For the second patent, Judge Burroughs denied URBX’s motion. URBX argued that Attabotics’ second patent required a single robot that could move both vertically and horizontally to transfer products from storage to their final destinations, and that infringement was impossible since URBX’s system used two robots (one that moved vertically and another that moved horizontally). URBX also pointed to language in the specification that indicated the requirement of a single robot. Attabotics responded that (i) URBX was attempting to engage in premature claim construction and (ii) its claims could be read to include multi-robot systems like that of URBX. Judge Burroughs agreed with Attabotics, finding that dismissal is only appropriate where the claim language is “expressly” or “on its face” at odds with the allegedly infringing technology. Because there was a dispute as to whether the claims covered the accused technology, Judge Burroughs concluded that the claim language could not be on its face at odds with URBX’s system. The Court also noted that the Federal Circuit has cautioned against resolving issues of claim construction at the motion to dismiss stage, and that it would therefore be “improper for this Court to dismiss the complaint without the assistance of claim construction.”
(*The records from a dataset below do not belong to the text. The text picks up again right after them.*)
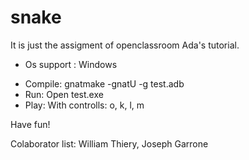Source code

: # snake

It is just the assigment of openclassroom Ada's tutorial.

 * Os support : Windows

 - Compile: 
    gnatmake -gnatU -g test.adb
 - Run:
    Open test.exe
 - Play:
    With controlls: o, k, l, m

Have fun!

Colaborator list: William Thiery, Joseph Garrone



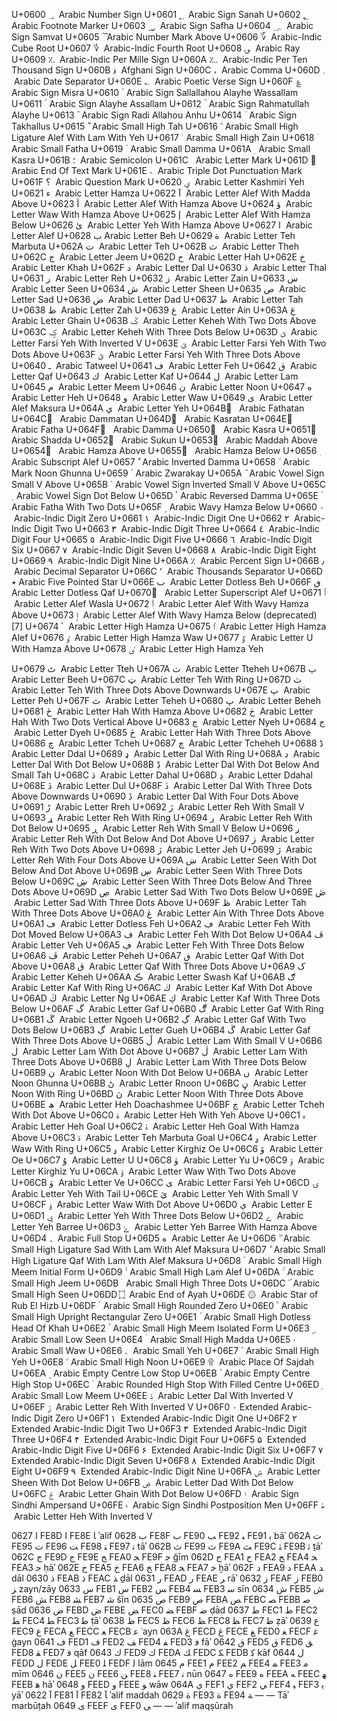 U+0600 ؀ ‎ Arabic Number Sign
U+0601 ؁ ‎ Arabic Sign Sanah
U+0602 ؂ ‎ Arabic Footnote Marker
U+0603 ؃ ‎ Arabic Sign Safha
U+0604 ؄ ‎ Arabic Sign Samvat
U+0605 ؅ ‎ Arabic Number Mark Above
U+0606 ؆ ‎ Arabic-Indic Cube Root
U+0607 ؇ ‎ Arabic-Indic Fourth Root
U+0608 ؈ ‎ Arabic Ray
U+0609 ؉ ‎ Arabic-Indic Per Mille Sign
U+060A ؊ ‎ Arabic-Indic Per Ten Thousand Sign
U+060B ؋ ‎ Afghani Sign
U+060C ، ‎ Arabic Comma
U+060D ؍ ‎ Arabic Date Separator
U+060E ؎ ‎ Arabic Poetic Verse Sign
U+060F ؏ ‎ Arabic Sign Misra
U+0610 ؐ ‎ Arabic Sign Sallallahou Alayhe Wassallam
U+0611 ؑ ‎ Arabic Sign Alayhe Assallam
U+0612 ؒ ‎ Arabic Sign Rahmatullah Alayhe
U+0613 ؓ ‎ Arabic Sign Radi Allahou Anhu
U+0614 ؔ ‎ Arabic Sign Takhallus
U+0615 ؕ ‎ Arabic Small High Tah
U+0616 ؖ ‎ Arabic Small High Ligature Alef With Lam With Yeh
U+0617 ؗ ‎ Arabic Small High Zain
U+0618 ؘ ‎ Arabic Small Fatha
U+0619 ؙ ‎ Arabic Small Damma
U+061A ؚ ‎ Arabic Small Kasra
U+061B ؛ ‎ Arabic Semicolon
U+061C ؜ ‎ Arabic Letter Mark
U+061D ؝ ‎ Arabic End Of Text Mark
U+061E ؞ ‎ Arabic Triple Dot Punctuation Mark
U+061F ؟ ‎ Arabic Question Mark
U+0620 ؠ ‎ Arabic Letter Kashmiri Yeh
U+0621 ء ‎ Arabic Letter Hamza
U+0622 آ ‎ Arabic Letter Alef With Madda Above
U+0623 أ ‎ Arabic Letter Alef With Hamza Above
U+0624 ؤ ‎ Arabic Letter Waw With Hamza Above
U+0625 إ ‎ Arabic Letter Alef With Hamza Below
U+0626 ئ ‎ Arabic Letter Yeh With Hamza Above
U+0627 ا ‎ Arabic Letter Alef
U+0628 ب ‎ Arabic Letter Beh
U+0629 ة ‎ Arabic Letter Teh Marbuta
U+062A ت ‎ Arabic Letter Teh
U+062B ث ‎ Arabic Letter Theh
U+062C ج ‎ Arabic Letter Jeem
U+062D ح ‎ Arabic Letter Hah
U+062E خ ‎ Arabic Letter Khah
U+062F د ‎ Arabic Letter Dal
U+0630 ذ ‎ Arabic Letter Thal
U+0631 ر ‎ Arabic Letter Reh
U+0632 ز ‎ Arabic Letter Zain
U+0633 س ‎ Arabic Letter Seen
U+0634 ش ‎ Arabic Letter Sheen
U+0635 ص ‎ Arabic Letter Sad
U+0636 ض ‎ Arabic Letter Dad
U+0637 ط ‎ Arabic Letter Tah
U+0638 ظ ‎ Arabic Letter Zah
U+0639 ع ‎ Arabic Letter Ain
U+063A غ ‎ Arabic Letter Ghain
U+063B ػ ‎ Arabic Letter Keheh With Two Dots Above
U+063C ؼ ‎ Arabic Letter Keheh With Three Dots Below
U+063D ؽ ‎ Arabic Letter Farsi Yeh With Inverted V
U+063E ؾ ‎ Arabic Letter Farsi Yeh With Two Dots Above
U+063F ؿ ‎ Arabic Letter Farsi Yeh With Three Dots Above
U+0640 ـ ‎ Arabic Tatweel
U+0641 ف ‎ Arabic Letter Feh
U+0642 ق ‎ Arabic Letter Qaf
U+0643 ك ‎ Arabic Letter Kaf
U+0644 ل ‎ Arabic Letter Lam
U+0645 م ‎ Arabic Letter Meem
U+0646 ن ‎ Arabic Letter Noon
U+0647 ه ‎ Arabic Letter Heh
U+0648 و ‎ Arabic Letter Waw
U+0649 ى ‎ Arabic Letter Alef Maksura
U+064A ي ‎ Arabic Letter Yeh
U+064B ً ‎ Arabic Fathatan
U+064C ٌ ‎ Arabic Dammatan
U+064D ٍ ‎ Arabic Kasratan
U+064E َ ‎ Arabic Fatha
U+064F ُ ‎ Arabic Damma
U+0650 ِ ‎ Arabic Kasra
U+0651 ّ ‎ Arabic Shadda
U+0652 ْ ‎ Arabic Sukun
U+0653 ٓ ‎ Arabic Maddah Above
U+0654 ٔ ‎ Arabic Hamza Above
U+0655 ٕ ‎ Arabic Hamza Below
U+0656 ٖ ‎ Arabic Subscript Alef
U+0657 ٗ ‎ Arabic Inverted Damma
U+0658 ٘ ‎ Arabic Mark Noon Ghunna
U+0659 ٙ ‎ Arabic Zwarakay
U+065A ٚ ‎ Arabic Vowel Sign Small V Above
U+065B ٛ ‎ Arabic Vowel Sign Inverted Small V Above
U+065C ٜ ‎ Arabic Vowel Sign Dot Below
U+065D ٝ ‎ Arabic Reversed Damma
U+065E ٞ ‎ Arabic Fatha With Two Dots
U+065F ٟ ‎ Arabic Wavy Hamza Below
U+0660 ٠ ‎ Arabic-Indic Digit Zero
U+0661 ١ ‎ Arabic-Indic Digit One
U+0662 ٢ ‎ Arabic-Indic Digit Two
U+0663 ٣ ‎ Arabic-Indic Digit Three
U+0664 ٤ ‎ Arabic-Indic Digit Four
U+0665 ٥ ‎ Arabic-Indic Digit Five
U+0666 ٦ ‎ Arabic-Indic Digit Six
U+0667 ٧ ‎ Arabic-Indic Digit Seven
U+0668 ٨ ‎ Arabic-Indic Digit Eight
U+0669 ٩ ‎ Arabic-Indic Digit Nine
U+066A ٪ ‎ Arabic Percent Sign
U+066B ٫ ‎ Arabic Decimal Separator
U+066C ٬ ‎ Arabic Thousands Separator
U+066D ٭ Arabic Five Pointed Star
U+066E ٮ ‎ Arabic Letter Dotless Beh
U+066F ٯ ‎ Arabic Letter Dotless Qaf
U+0670 ٰ ‎ Arabic Letter Superscript Alef
U+0671 ٱ ‎ Arabic Letter Alef Wasla
U+0672 ٲ ‎ Arabic Letter Alef With Wavy Hamza Above
U+0673 ٳ ‎ Arabic Letter Alef With Wavy Hamza Below (deprecated)[7]
U+0674 ٴ ‎ Arabic Letter High Hamza
U+0675 ٵ ‎ Arabic Letter High Hamza Alef
U+0676 ٶ ‎ Arabic Letter High Hamza Waw
U+0677 ٷ ‎ Arabic Letter U With Hamza Above
U+0678 ٸ ‎ Arabic Letter High Hamza Yeh

<!--  -->
<!--  -->
<!--  -->
<!--  -->
<!--  -->
<!--  -->

U+0679 ٹ ‎ Arabic Letter Tteh
U+067A ٺ ‎ Arabic Letter Tteheh
U+067B ٻ ‎ Arabic Letter Beeh
U+067C ټ ‎ Arabic Letter Teh With Ring
U+067D ٽ ‎ Arabic Letter Teh With Three Dots Above Downwards
U+067E پ ‎ Arabic Letter Peh
U+067F ٿ ‎ Arabic Letter Teheh
U+0680 ڀ ‎ Arabic Letter Beheh
U+0681 ځ ‎ Arabic Letter Hah With Hamza Above
U+0682 ڂ ‎ Arabic Letter Hah With Two Dots Vertical Above
U+0683 ڃ ‎ Arabic Letter Nyeh
U+0684 ڄ ‎ Arabic Letter Dyeh
U+0685 څ ‎ Arabic Letter Hah With Three Dots Above
U+0686 چ ‎ Arabic Letter Tcheh
U+0687 ڇ ‎ Arabic Letter Tcheheh
U+0688 ڈ ‎ Arabic Letter Ddal
U+0689 ډ ‎ Arabic Letter Dal With Ring
U+068A ڊ ‎ Arabic Letter Dal With Dot Below
U+068B ڋ ‎ Arabic Letter Dal With Dot Below And Small Tah
U+068C ڌ ‎ Arabic Letter Dahal
U+068D ڍ ‎ Arabic Letter Ddahal
U+068E ڎ ‎ Arabic Letter Dul
U+068F ڏ ‎ Arabic Letter Dal With Three Dots Above Downwards
U+0690 ڐ ‎ Arabic Letter Dal With Four Dots Above
U+0691 ڑ ‎ Arabic Letter Rreh
U+0692 ڒ ‎ Arabic Letter Reh With Small V
U+0693 ړ ‎ Arabic Letter Reh With Ring
U+0694 ڔ ‎ Arabic Letter Reh With Dot Below
U+0695 ڕ ‎ Arabic Letter Reh With Small V Below
U+0696 ږ ‎ Arabic Letter Reh With Dot Below And Dot Above
U+0697 ڗ ‎ Arabic Letter Reh With Two Dots Above
U+0698 ژ ‎ Arabic Letter Jeh
U+0699 ڙ ‎ Arabic Letter Reh With Four Dots Above
U+069A ښ ‎ Arabic Letter Seen With Dot Below And Dot Above
U+069B ڛ ‎ Arabic Letter Seen With Three Dots Below
U+069C ڜ ‎ Arabic Letter Seen With Three Dots Below And Three Dots Above
U+069D ڝ ‎ Arabic Letter Sad With Two Dots Below
U+069E ڞ ‎ Arabic Letter Sad With Three Dots Above
U+069F ڟ ‎ Arabic Letter Tah With Three Dots Above
U+06A0 ڠ ‎ Arabic Letter Ain With Three Dots Above
U+06A1 ڡ ‎ Arabic Letter Dotless Feh
U+06A2 ڢ ‎ Arabic Letter Feh With Dot Moved Below
U+06A3 ڣ ‎ Arabic Letter Feh With Dot Below
U+06A4 ڤ ‎ Arabic Letter Veh
U+06A5 ڥ ‎ Arabic Letter Feh With Three Dots Below
U+06A6 ڦ ‎ Arabic Letter Peheh
U+06A7 ڧ ‎ Arabic Letter Qaf With Dot Above
U+06A8 ڨ ‎ Arabic Letter Qaf With Three Dots Above
U+06A9 ک ‎ Arabic Letter Keheh
U+06AA ڪ ‎ Arabic Letter Swash Kaf
U+06AB ګ ‎ Arabic Letter Kaf With Ring
U+06AC ڬ ‎ Arabic Letter Kaf With Dot Above
U+06AD ڭ ‎ Arabic Letter Ng
U+06AE ڮ ‎ Arabic Letter Kaf With Three Dots Below
U+06AF گ ‎ Arabic Letter Gaf
U+06B0 ڰ ‎ Arabic Letter Gaf With Ring
U+06B1 ڱ ‎ Arabic Letter Ngoeh
U+06B2 ڲ ‎ Arabic Letter Gaf With Two Dots Below
U+06B3 ڳ ‎ Arabic Letter Gueh
U+06B4 ڴ ‎ Arabic Letter Gaf With Three Dots Above
U+06B5 ڵ ‎ Arabic Letter Lam With Small V
U+06B6 ڶ ‎ Arabic Letter Lam With Dot Above
U+06B7 ڷ ‎ Arabic Letter Lam With Three Dots Above
U+06B8 ڸ ‎ Arabic Letter Lam With Three Dots Below
U+06B9 ڹ ‎ Arabic Letter Noon With Dot Below
U+06BA ں ‎ Arabic Letter Noon Ghunna
U+06BB ڻ ‎ Arabic Letter Rnoon
U+06BC ڼ ‎ Arabic Letter Noon With Ring
U+06BD ڽ ‎ Arabic Letter Noon With Three Dots Above
U+06BE ھ ‎ Arabic Letter Heh Doachashmee
U+06BF ڿ ‎ Arabic Letter Tcheh With Dot Above
U+06C0 ۀ ‎ Arabic Letter Heh With Yeh Above
U+06C1 ہ ‎ Arabic Letter Heh Goal
U+06C2 ۂ ‎ Arabic Letter Heh Goal With Hamza Above
U+06C3 ۃ ‎ Arabic Letter Teh Marbuta Goal
U+06C4 ۄ ‎ Arabic Letter Waw With Ring
U+06C5 ۅ ‎ Arabic Letter Kirghiz Oe
U+06C6 ۆ ‎ Arabic Letter Oe
U+06C7 ۇ ‎ Arabic Letter U
U+06C8 ۈ ‎ Arabic Letter Yu
U+06C9 ۉ ‎ Arabic Letter Kirghiz Yu
U+06CA ۊ ‎ Arabic Letter Waw With Two Dots Above
U+06CB ۋ ‎ Arabic Letter Ve
U+06CC ی ‎ Arabic Letter Farsi Yeh
U+06CD ۍ ‎ Arabic Letter Yeh With Tail
U+06CE ێ ‎ Arabic Letter Yeh With Small V
U+06CF ۏ ‎ Arabic Letter Waw With Dot Above
U+06D0 ې ‎ Arabic Letter E
U+06D1 ۑ ‎ Arabic Letter Yeh With Three Dots Below
U+06D2 ے ‎ Arabic Letter Yeh Barree
U+06D3 ۓ ‎ Arabic Letter Yeh Barree With Hamza Above
U+06D4 ۔ ‎ Arabic Full Stop
U+06D5 ە ‎ Arabic Letter Ae
U+06D6 ۖ ‎ Arabic Small High Ligature Sad With Lam With Alef Maksura
U+06D7 ۗ ‎ Arabic Small High Ligature Qaf With Lam With Alef Maksura
U+06D8 ۘ ‎ Arabic Small High Meem Initial Form
U+06D9 ۙ ‎ Arabic Small High Lam Alef
U+06DA ۚ ‎ Arabic Small High Jeem
U+06DB ۛ ‎ Arabic Small High Three Dots
U+06DC ۜ ‎ Arabic Small High Seen
U+06DD ۝ ‎ Arabic End of Ayah
U+06DE ۞ ‎ Arabic Star of Rub El Hizb
U+06DF ۟ ‎ Arabic Small High Rounded Zero
U+06E0 ۠ ‎ Arabic Small High Upright Rectangular Zero
U+06E1 ۡ ‎ Arabic Small High Dotless Head Of Khah
U+06E2 ۢ ‎ Arabic Small High Meem Isolated Form
U+06E3 ۣ ‎ Arabic Small Low Seen
U+06E4 ۤ ‎ Arabic Small High Madda
U+06E5 ۥ ‎ Arabic Small Waw
U+06E6 ۦ ‎ Arabic Small Yeh
U+06E7 ۧ ‎ Arabic Small High Yeh
U+06E8 ۨ ‎ Arabic Small High Noon
U+06E9 ۩ ‎ Arabic Place Of Sajdah
U+06EA ۪ ‎ Arabic Empty Centre Low Stop
U+06EB ۫ ‎ Arabic Empty Centre High Stop
U+06EC ۬ ‎ Arabic Rounded High Stop With Filled Centre
U+06ED ۭ ‎ Arabic Small Low Meem
U+06EE ۮ ‎ Arabic Letter Dal With Inverted V
U+06EF ۯ ‎ Arabic Letter Reh With Inverted V
U+06F0 ۰ ‎ Extended Arabic-Indic Digit Zero
U+06F1 ۱ ‎ Extended Arabic-Indic Digit One
U+06F2 ۲ ‎ Extended Arabic-Indic Digit Two
U+06F3 ۳ ‎ Extended Arabic-Indic Digit Three
U+06F4 ۴ ‎ Extended Arabic-Indic Digit Four
U+06F5 ۵ ‎ Extended Arabic-Indic Digit Five
U+06F6 ۶ ‎ Extended Arabic-Indic Digit Six
U+06F7 ۷ ‎ Extended Arabic-Indic Digit Seven
U+06F8 ۸ ‎ Extended Arabic-Indic Digit Eight
U+06F9 ۹ ‎ Extended Arabic-Indic Digit Nine
U+06FA ۺ ‎ Arabic Letter Sheen With Dot Below
U+06FB ۻ ‎ Arabic Letter Dad With Dot Below
U+06FC ۼ ‎ Arabic Letter Ghain With Dot Below
U+06FD ۽ ‎ Arabic Sign Sindhi Ampersand
U+06FE ۾ ‎ Arabic Sign Sindhi Postposition Men
U+06FF ۿ ‎ Arabic Letter Heh With Inverted V

0627
ا FE8D
ﺍ FE8E
ﺎ ʾalif
0628
ب FE8F
ﺏ FE90
ﺐ FE92
ﺒ FE91
ﺑ bāʾ
062A
ت FE95
ﺕ FE96
ﺖ FE98
ﺘ FE97
ﺗ tāʾ
062B
ث FE99
ﺙ FE9A
ﺚ FE9C
ﺜ FE9B
ﺛ ṯāʾ
062C
ج FE9D
ﺝ FE9E
ﺞ FEA0
ﺠ FE9F
ﺟ ǧīm
062D
ح FEA1
ﺡ FEA2
ﺢ FEA4
ﺤ FEA3
ﺣ ḥāʾ
062E
خ FEA5
ﺥ FEA6
ﺦ FEA8
ﺨ FEA7
ﺧ ḫāʾ
062F
د FEA9
ﺩ FEAA
ﺪ dāl
0630
ذ FEAB
ﺫ FEAC
ﺬ ḏāl
0631
ر FEAD
ﺭ FEAE
ﺮ rāʾ
0632
ز FEAF
ﺯ FEB0
ﺰ zayn/zāy
0633
س FEB1
ﺱ FEB2
ﺲ FEB4
ﺴ FEB3
ﺳ sīn
0634
ش FEB5
ﺵ FEB6
ﺶ FEB8
ﺸ FEB7
ﺷ šīn
0635
ص FEB9
ﺹ FEBA
ﺺ FEBC
ﺼ FEBB
ﺻ ṣād
0636
ض FEBD
ﺽ FEBE
ﺾ FEC0
ﻀ FEBF
ﺿ ḍād
0637
ط FEC1
ﻁ FEC2
ﻂ FEC4
ﻄ FEC3
ﻃ ṭāʾ
0638
ظ FEC5
ﻅ FEC6
ﻆ FEC8
ﻈ FEC7
ﻇ ẓāʾ
0639
ع FEC9
ﻉ FECA
ﻊ FECC
ﻌ FECB
ﻋ ʿayn
063A
غ FECD
ﻍ FECE
ﻎ FED0
ﻐ FECF
ﻏ ġayn
0641
ف FED1
ﻑ FED2
ﻒ FED4
ﻔ FED3
ﻓ fāʾ
0642
ق FED5
ﻕ FED6
ﻖ FED8
ﻘ FED7
ﻗ qāf
0643
ك FED9
ﻙ FEDA
ﻚ FEDC
ﻜ FEDB
ﻛ kāf
0644
ل FEDD
ﻝ FEDE
ﻞ FEE0
ﻠ FEDF
ﻟ lām
0645
م FEE1
ﻡ FEE2
ﻢ FEE4
ﻤ FEE3
ﻣ mīm
0646
ن FEE5
ﻥ FEE6
ﻦ FEE8
ﻨ FEE7
ﻧ nūn
0647
ه FEE9
ﻩ FEEA
ﻪ FEEC
ﻬ FEEB
ﻫ hāʾ
0648
و FEED
ﻭ FEEE
ﻮ wāw
064A
ي FEF1
ﻱ FEF2
ﻲ FEF4
ﻴ FEF3
ﻳ yāʾ
0622
آ FE81
ﺁ FE82
ﺂ ʾalif maddah
0629
ة FE93
ﺓ FE94
ﺔ — — Tāʾ marbūṭah
0649
ى FEEF
ﻯ FEF0
ﻰ — — ʾalif maqṣūrah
In Milliman, Inc. et al v. Gradient A.I. Corp. et al, No. 1:21-cv-10865, Milliman brought two counts against Gradient under the Massachusetts Uniform Trade Secrets Act (“MUTSA”), alleging that a former employee of Milliman misappropriated trade secrets when he left Milliman to form a new company, Gradient, of which he is now the Chief Executive Officer. Milliman specifically alleged that the former employee forwarded a series of emails containing protected Milliman information and data to himself at his new Gradient email address and his personal Gmail email address. Recently, Milliman filed a motion to compel, and Gradient filed a cross motion for protective order, with both relying on the MUTSA.
Judge Kelley noted that the MUTSA does not apply to acts that occurred or began before October 1, 2018 and that the alleged trade secret misappropriation in this case began in June 2018. As such, the Court requested that the Parties submit supplemental briefing explaining if and how the MUTSA applies in this case.
In Egenera, Inc. v. Cisco Systems, Inc., No. 1:16-cv-11613, Judge Stearns denied a motion for clarification filed by defendant Cisco Systems, Inc. Cisco sought clarification of the Court’s summary judgment order and findings of fact and rulings of law after a bench trial on inventorship.
Regarding the summary judgment order, Cisco sought clarification that the parties’ pre-suit contacts cannot support plaintiff Egenera, Inc.’s claim for willful infringement as a matter of law because Egenera failed to show that Cisco had pre-suit knowledge of the patent-in-suit. Egenera opposed, arguing that pre-suit activity can inform post-suit willful infringement. The Court denied the motion in this regard, explaining that while Egenera was not entitled to pre-suit damages because it failed to comply with the marking statute, “pre-suit conduct can inform post-suit claims, as issues of willfulness and intent turn on the totality of the circumstances.”
Regarding the findings of fact and rulings of law regarding inventorship, Cisco sought clarification that the message modification function/step of the asserted claims required MAC address conversion. The Court denied Cisco’s request, holding that “[t]he time has long past for claim construction.” The Court declined to engage in further untimely claim construction, observing that it had adopted a relevant construction proposed by Cisco, which had already been affirmed by the Federal Circuit. Thus, claim construction was a settled issue that did not need to be relitigated.